Tijdens de Raad Buitenlandse Zaken van 17 oktober jl. heb ik een toezegging gedaan om schriftelijk terug te komen op vermeende oorlogsmisdaden door Azerbeidzjan en de positie van onze buurlanden. U heeft mijn schriftelijke reactie gelijktijdig met deze beantwoording ontvangen.

Vraag 6

Ziet de minister ruimte om verzoeningsprojecten in Israël te intensiveren als de kans bestaat om verder bij te dragen richting een duurzame oplossing?

Antwoord

De Nederlandse steun aan verzoeningsprojecten wordt per 2023 met middelen uit de begroting voor Ontwikkelingssamenwerking en Buitenlandse Handel (BHOS) verhoogd van 1 naar 1,25 miljoen euro per jaar. Deze ophoging is in antwoord op motie Mulder en Ceder van 6 juli 2022 (Kamerstuk 35 925 V), waarin de regering verzocht wordt in kaart te brengen in hoeverre de steun aan verzoeningsprojecten, waarbij Israëlische en Palestijnse jongeren nader tot elkaar worden gebracht, vanuit Nederland en internationale fondsen kan worden geïntensiveerd. Het kabinet houdt daarnaast doorlopend mogelijkheden in de gaten om te intensiveren middels bijdragen aan internationale initiatieven (Kamerstuk 36 200-V/2022D40138). 

Vraag 7

De Kamer heeft een motie aangenomen ten aanzien van West-Papua. Hoe heeft de minister hier uitvoering aan gegeven en hoe gaat hij hier tijdens de UPR Indonesië aandacht voor vragen?

Antwoord

Voor de uitvoering van het deel van de motie-Ceder c.s. (Kamerstuk 35 925 V nr. 36, d.d. 1 februari 2022) dat betrekking heeft op een mogelijk bezoek van de Hoge Commissaris voor de Mensenrechten aan West-Papua, verwijs ik u naar mijn brief van 6 mei 2022 (Kamerstuk 32 735, nr. 340 2). De Universal Periodic Review (UPR) van Indonesië vond plaats op 9 november 2022. Nederland heeft tijdens deze UPR aandacht gevraagd voor het verder tegengaan van straffeloosheid, onder andere in de Papua-provincies.

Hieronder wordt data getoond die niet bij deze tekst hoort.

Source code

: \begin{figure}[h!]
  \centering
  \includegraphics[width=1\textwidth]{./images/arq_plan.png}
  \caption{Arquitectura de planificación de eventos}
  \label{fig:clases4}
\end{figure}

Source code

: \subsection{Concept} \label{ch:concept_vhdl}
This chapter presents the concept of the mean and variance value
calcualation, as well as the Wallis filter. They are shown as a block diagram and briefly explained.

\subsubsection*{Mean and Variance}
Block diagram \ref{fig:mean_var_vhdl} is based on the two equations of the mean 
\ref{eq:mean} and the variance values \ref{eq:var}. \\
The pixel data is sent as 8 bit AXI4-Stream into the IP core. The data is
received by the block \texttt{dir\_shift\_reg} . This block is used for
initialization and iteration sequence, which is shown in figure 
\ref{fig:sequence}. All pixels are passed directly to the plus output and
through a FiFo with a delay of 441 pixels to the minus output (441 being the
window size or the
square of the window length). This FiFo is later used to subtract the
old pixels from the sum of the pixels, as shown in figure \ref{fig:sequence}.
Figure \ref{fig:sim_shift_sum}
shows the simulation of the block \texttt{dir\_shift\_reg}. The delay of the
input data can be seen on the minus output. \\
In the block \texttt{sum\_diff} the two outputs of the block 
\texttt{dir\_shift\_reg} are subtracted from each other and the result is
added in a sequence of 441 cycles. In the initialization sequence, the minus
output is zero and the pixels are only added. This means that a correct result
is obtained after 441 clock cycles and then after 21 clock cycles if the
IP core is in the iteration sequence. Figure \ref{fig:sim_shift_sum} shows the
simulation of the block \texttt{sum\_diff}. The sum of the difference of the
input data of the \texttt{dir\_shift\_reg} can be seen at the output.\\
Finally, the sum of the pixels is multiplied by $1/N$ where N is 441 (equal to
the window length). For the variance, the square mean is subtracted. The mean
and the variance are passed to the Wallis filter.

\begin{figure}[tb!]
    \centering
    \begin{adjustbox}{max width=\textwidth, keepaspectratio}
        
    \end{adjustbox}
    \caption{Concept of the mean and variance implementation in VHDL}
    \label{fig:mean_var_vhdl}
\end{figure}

Vragen van het lid Eppink (JA21)

Vraag 1

Heeft de minister kennis genomen van het onderzoek van Lex Hoogduin en Christiaan van der Kwaak in Economische Statistische Berichten, waarin in 2021 de netto afdracht van Nederland in een (theoretische) begrotingsunie zou uitkomen op 21 miljard euro, 2,5% van BBP? En hoe ziet hij het Nederlands financieel belang in een Europese transferunie?

Antwoord

Ja, ik heb kennis genomen van het onderzoek. In de Kamerbrief “Kabinetsvisie toekomst Economische en Monetaire Unie” d.d. 2 september jl. gaat het kabinet nader in op de houding van het kabinet ten aanzien van verdere financieel-economisch integratie. Een permanente begrotingsfunctie past niet goed bij de eigen verantwoordelijkheid die lidstaten hebben voor hun economische- en budgettaire beleid. Nieuwe stappen op het gebied van de EMU zullen bij moeten dragen aan het versterken van haar economische en financiële stabiliteit. Indien voorstellen voor nieuwe instrumenten betrekking hebben op het overhevelen van financiële risico’s op het collectief (de EU of de eurozone) en het kabinet de

toegevoegde waarde hiervan erkent, hanteert het kabinet het uitgangspunt dat dit gepaard moet gaan met voldoende waarborgen voor verstandig beleid.

Vraag 2

Hoe beoordeelt de minister de situatie in Armenië dat wordt bedreigd door Azerbeidzjan, specifiek over oorlogsmisdaden en krijgsgevangenen?

Antwoord

De schermutselingen in september jl. hebben getoond dat de situatie tussen Armenië en Azerbeidzjan nog alles behalve stabiel is. Het staakt-het-vuren houdt vooralsnog stand, maar zijn er meerdere incidenten geweest in de afgelopen periode. Het EU-bemiddelingsproces en onderhandelingen o.l.v. de Verenigde Staten zijn geïntensiveerd en hebben als doel een duurzaam vredesakkoord te bereiken. In dit kader is het ook belangrijk dat er vertrouwen tussen beide landen wordt opgebouwd, bijvoorbeeld door het vrijlaten van krijgsgevangen en het onafhankelijk onderzoeken van mogelijke oorlogsmisdrijven en vermeende daders hiervan vervolgen. Nederland blijft zich hiervoor inzetten en zal in voorkomende gevallen partijen hierop aanspreken.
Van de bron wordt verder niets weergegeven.